Goal of the exercise
Find the lines below that contain the string "låter". Copy each one.

Pictures paired with source code:
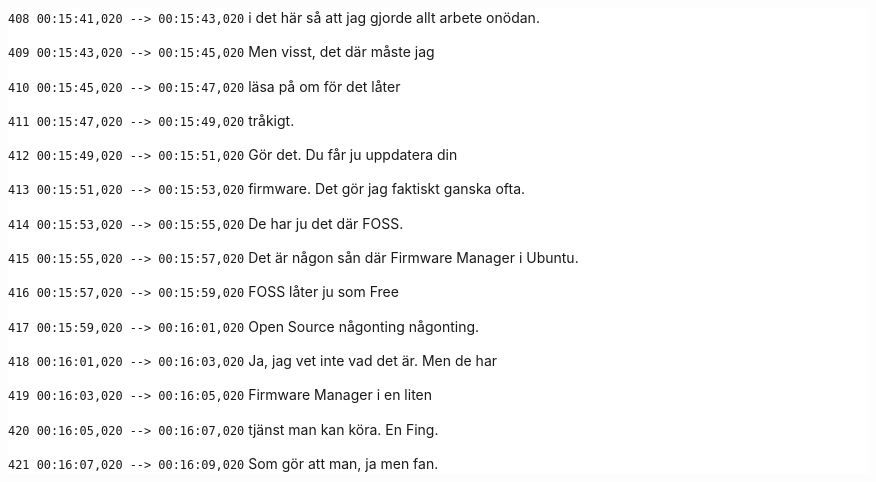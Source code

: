 

`408 00:15:41,020 --> 00:15:43,020`
i det här så att jag gjorde allt arbete onödan.



`409 00:15:43,020 --> 00:15:45,020`
Men visst, det där måste jag



`410 00:15:45,020 --> 00:15:47,020`
läsa på om för det låter



`411 00:15:47,020 --> 00:15:49,020`
tråkigt.



`412 00:15:49,020 --> 00:15:51,020`
Gör det. Du får ju uppdatera din



`413 00:15:51,020 --> 00:15:53,020`
firmware. Det gör jag faktiskt ganska ofta.



`414 00:15:53,020 --> 00:15:55,020`
De har ju det där FOSS.



`415 00:15:55,020 --> 00:15:57,020`
Det är någon sån där Firmware Manager i Ubuntu.



`416 00:15:57,020 --> 00:15:59,020`
FOSS låter ju som Free



`417 00:15:59,020 --> 00:16:01,020`
Open Source någonting någonting.



`418 00:16:01,020 --> 00:16:03,020`
Ja, jag vet inte vad det är. Men de har



`419 00:16:03,020 --> 00:16:05,020`
Firmware Manager i en liten



`420 00:16:05,020 --> 00:16:07,020`
tjänst man kan köra. En Fing.



`421 00:16:07,020 --> 00:16:09,020`
Som gör att man, ja men fan.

Reply to the exercise
läsa på om för det låter
FOSS låter ju som Free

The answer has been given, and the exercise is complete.